FIG. 1 is a side view schematically showing an anodic bonding jig and an anodic bonding apparatus according to an embodiment of the present invention. FIG. 2 is a plan view showing a partial configuration of the anodic bonding jig and the anodic bonding apparatus. FIG. 3 is a perspective view for explaining the operation of the anodic bonding jig and the anodic bonding apparatus. FIG. 4 is a plan view showing one process during use of the anodic bonding jig and the anodic bonding apparatus. FIG. 5 is a side view showing a part of a process in use of the anodic bonding jig and the anodic bonding apparatus. FIG. 6 is a diagram showing a process during use of the anodic bonding jig and the anodic bonding apparatus. FIG. 7 is a flowchart showing an anodic bonding method according to an embodiment of the present invention. FIG. 8 is a flowchart showing in detail some steps of the anodic bonding method. FIG. 9 is a side view showing a modification of the anodic bonding apparatus shown in FIG.

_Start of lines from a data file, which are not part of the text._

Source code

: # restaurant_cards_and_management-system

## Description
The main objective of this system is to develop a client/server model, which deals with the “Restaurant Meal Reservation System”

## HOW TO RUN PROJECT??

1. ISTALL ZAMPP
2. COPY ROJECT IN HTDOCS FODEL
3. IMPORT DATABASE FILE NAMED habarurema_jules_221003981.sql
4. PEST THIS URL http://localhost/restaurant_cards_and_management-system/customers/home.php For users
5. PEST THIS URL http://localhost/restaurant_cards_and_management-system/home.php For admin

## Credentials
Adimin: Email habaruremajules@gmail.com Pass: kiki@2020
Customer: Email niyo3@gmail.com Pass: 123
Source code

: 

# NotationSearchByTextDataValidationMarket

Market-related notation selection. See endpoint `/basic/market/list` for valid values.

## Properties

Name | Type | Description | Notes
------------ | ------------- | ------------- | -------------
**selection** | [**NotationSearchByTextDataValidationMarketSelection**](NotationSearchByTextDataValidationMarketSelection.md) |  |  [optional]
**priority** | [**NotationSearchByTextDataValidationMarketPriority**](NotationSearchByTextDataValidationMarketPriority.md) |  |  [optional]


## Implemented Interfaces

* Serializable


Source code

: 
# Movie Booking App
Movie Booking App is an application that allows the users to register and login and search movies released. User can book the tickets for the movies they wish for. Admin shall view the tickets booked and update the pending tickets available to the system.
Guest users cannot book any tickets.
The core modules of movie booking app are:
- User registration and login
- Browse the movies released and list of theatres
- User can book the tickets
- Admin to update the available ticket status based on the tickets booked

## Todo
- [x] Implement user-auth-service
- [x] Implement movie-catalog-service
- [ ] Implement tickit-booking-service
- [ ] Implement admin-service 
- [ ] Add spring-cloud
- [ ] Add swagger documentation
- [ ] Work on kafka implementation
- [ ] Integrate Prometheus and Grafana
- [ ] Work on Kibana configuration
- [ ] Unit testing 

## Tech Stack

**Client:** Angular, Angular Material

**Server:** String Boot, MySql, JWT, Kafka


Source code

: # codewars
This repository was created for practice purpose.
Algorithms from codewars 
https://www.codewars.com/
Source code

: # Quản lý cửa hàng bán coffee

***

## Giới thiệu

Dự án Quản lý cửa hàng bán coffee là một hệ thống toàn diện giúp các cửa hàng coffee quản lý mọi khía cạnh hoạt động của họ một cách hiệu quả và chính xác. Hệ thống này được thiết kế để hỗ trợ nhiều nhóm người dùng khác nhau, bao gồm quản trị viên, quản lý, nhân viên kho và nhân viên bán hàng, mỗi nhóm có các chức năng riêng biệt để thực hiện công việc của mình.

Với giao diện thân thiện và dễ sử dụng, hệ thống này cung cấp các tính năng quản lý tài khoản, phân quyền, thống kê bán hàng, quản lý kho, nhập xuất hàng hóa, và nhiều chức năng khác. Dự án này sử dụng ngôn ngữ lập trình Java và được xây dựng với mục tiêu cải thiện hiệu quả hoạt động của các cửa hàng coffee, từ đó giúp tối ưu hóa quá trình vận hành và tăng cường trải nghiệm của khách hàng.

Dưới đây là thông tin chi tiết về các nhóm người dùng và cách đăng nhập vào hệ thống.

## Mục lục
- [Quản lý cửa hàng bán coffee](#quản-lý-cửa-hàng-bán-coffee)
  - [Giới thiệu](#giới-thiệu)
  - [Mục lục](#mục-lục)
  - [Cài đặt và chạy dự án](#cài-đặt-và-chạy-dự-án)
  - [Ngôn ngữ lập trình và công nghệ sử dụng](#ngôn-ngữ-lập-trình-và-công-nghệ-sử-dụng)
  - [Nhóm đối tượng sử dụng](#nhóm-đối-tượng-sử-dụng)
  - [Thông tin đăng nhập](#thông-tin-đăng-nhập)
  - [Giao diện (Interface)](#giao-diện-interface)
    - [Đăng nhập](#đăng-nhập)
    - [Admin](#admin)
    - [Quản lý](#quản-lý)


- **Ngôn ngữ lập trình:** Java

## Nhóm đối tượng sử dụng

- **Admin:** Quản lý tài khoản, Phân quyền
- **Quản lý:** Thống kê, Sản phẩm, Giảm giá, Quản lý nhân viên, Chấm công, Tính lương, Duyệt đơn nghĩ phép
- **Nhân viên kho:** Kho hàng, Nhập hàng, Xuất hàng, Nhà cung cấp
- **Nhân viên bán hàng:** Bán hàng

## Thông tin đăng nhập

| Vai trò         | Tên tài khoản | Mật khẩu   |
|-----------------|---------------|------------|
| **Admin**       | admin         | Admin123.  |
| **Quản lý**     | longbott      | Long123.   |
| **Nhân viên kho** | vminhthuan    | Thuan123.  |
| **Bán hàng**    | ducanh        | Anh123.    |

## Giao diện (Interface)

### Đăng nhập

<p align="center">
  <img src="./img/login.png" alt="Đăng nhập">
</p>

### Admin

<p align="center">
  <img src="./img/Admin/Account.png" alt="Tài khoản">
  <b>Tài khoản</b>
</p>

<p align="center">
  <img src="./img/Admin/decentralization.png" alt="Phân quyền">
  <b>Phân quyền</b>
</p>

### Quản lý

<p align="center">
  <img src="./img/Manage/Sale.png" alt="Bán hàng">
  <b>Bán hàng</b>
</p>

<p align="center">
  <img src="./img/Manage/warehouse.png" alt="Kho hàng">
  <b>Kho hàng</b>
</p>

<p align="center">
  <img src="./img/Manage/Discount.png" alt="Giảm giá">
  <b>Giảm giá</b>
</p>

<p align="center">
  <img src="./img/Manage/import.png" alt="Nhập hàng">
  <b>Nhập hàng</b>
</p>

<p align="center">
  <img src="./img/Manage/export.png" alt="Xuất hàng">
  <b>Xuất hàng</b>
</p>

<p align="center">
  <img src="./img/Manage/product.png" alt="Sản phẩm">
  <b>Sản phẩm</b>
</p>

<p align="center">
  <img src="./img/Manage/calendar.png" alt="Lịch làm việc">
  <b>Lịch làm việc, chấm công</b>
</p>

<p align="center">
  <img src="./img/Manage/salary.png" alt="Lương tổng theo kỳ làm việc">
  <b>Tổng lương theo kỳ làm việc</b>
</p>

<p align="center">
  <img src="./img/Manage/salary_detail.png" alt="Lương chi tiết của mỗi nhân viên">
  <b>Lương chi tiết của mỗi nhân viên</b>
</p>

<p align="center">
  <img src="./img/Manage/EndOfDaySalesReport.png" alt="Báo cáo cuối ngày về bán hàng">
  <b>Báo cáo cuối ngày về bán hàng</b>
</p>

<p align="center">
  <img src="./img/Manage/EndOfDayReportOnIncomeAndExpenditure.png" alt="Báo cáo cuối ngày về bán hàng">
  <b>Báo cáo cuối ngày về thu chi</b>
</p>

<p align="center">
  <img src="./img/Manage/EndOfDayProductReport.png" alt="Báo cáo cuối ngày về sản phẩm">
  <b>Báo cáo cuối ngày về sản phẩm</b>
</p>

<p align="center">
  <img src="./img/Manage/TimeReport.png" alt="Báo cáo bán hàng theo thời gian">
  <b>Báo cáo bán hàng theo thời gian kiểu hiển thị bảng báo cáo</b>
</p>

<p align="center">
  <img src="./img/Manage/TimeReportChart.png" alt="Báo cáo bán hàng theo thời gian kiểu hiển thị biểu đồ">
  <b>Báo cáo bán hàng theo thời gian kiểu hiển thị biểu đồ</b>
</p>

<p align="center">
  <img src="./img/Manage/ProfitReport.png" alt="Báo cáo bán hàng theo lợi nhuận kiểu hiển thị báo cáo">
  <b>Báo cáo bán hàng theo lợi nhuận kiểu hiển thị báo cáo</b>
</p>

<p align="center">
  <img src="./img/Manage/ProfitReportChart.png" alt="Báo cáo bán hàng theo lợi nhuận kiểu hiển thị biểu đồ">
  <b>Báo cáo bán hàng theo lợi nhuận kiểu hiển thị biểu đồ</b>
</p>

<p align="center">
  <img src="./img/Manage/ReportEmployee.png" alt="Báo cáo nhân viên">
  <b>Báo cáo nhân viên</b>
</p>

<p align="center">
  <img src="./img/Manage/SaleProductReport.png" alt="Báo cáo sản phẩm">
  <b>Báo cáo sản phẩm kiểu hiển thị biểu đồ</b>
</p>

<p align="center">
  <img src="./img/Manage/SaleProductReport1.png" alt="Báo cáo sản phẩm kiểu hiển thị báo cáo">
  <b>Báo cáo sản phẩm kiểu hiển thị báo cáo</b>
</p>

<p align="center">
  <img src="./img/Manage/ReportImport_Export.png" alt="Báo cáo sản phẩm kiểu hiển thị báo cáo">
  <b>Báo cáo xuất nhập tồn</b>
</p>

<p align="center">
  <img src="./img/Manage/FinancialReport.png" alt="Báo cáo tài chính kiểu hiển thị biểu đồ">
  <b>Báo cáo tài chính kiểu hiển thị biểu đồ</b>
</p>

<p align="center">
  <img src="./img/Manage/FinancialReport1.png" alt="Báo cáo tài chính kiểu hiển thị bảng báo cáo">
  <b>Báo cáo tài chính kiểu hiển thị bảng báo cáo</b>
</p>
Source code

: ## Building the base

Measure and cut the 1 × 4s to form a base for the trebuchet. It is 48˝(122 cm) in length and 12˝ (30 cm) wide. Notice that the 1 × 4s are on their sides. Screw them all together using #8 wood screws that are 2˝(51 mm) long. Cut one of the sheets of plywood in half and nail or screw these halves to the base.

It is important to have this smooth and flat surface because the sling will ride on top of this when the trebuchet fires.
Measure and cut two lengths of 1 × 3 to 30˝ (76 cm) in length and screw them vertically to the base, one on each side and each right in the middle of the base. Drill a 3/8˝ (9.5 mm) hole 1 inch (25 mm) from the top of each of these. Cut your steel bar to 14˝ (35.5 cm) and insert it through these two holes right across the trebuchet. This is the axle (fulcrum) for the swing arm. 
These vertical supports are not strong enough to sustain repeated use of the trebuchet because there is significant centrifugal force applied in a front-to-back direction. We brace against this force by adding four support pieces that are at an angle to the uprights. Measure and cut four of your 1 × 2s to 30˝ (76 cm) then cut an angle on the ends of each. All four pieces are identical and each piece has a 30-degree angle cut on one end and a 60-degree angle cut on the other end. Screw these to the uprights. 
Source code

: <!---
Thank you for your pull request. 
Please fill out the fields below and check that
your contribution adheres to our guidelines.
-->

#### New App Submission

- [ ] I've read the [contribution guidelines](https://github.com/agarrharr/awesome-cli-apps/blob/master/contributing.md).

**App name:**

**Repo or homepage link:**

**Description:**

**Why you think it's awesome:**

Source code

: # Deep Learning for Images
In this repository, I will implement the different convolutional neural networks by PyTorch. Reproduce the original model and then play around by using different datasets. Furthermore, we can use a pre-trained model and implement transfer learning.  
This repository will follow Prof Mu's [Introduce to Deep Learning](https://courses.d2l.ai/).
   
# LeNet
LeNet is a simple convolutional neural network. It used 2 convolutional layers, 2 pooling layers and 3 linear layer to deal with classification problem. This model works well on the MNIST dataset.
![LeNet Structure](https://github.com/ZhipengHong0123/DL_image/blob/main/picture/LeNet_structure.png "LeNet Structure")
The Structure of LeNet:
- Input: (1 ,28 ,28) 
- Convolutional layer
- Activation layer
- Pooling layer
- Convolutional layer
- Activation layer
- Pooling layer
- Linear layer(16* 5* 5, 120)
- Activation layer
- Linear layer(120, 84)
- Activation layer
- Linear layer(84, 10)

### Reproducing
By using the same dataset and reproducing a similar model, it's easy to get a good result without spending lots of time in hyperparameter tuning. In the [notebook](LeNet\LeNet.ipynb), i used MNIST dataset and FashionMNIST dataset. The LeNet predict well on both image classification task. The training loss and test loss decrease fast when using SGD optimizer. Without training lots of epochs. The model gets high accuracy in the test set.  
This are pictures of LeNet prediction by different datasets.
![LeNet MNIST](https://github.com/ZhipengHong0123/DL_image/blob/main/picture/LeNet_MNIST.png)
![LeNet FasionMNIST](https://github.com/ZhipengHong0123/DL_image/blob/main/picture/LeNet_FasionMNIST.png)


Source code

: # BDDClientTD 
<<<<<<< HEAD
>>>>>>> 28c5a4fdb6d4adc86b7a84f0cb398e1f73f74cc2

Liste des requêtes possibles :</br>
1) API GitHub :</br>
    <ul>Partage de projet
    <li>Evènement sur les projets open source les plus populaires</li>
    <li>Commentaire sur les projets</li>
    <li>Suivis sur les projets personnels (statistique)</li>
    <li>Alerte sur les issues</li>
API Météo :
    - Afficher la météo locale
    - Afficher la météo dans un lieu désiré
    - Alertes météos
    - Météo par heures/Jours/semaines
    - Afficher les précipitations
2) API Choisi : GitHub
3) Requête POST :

Hereinafter, an anodic bonding jig, an anodic bonding apparatus, and an anodic bonding method according to an embodiment of the present invention will be described with reference to FIGS.
FIG. 1 is a side view schematically showing the anodic bonding apparatus of this embodiment. As shown in FIG. 1, the anodic bonding apparatus 1 is an apparatus for anodic bonding a first substrate B1 and a second substrate B2. In the present embodiment, both the first substrate B1 and the second substrate B2 are glass substrates, and a bonding film B11 made of a metal material is interposed between the first substrate B1 and the second substrate B2. The bonding film B11 is a thin film made of, for example, aluminum, and is disposed at a position facing the second substrate B2 on the surface of the first substrate B1.
In the present embodiment, the anodic bonding apparatus 1 performs anodic bonding of the bonding film B11 to the second substrate B2. Here, the first substrate B1 is a cathode side substrate, and the second substrate B2 is an anode side substrate.

  The anodic bonding apparatus 1 includes a base 20 having a flat surface 21 that can contact a first substrate B1 that serves as a cathode, an anodic bonding jig 10 that can contact a second substrate B2 that serves as an anode, a first substrate B1, and a first substrate B1. A power supply unit 30 that is electrically connected to the second substrate B2 and applies a DC voltage between the first substrate B1 and the second substrate B2, and a direction in which the base 20 and the anodic bonding jig 10 are brought close to each other (see FIG. And a pressurizing unit 40 that pressurizes in the direction of the arrow 1).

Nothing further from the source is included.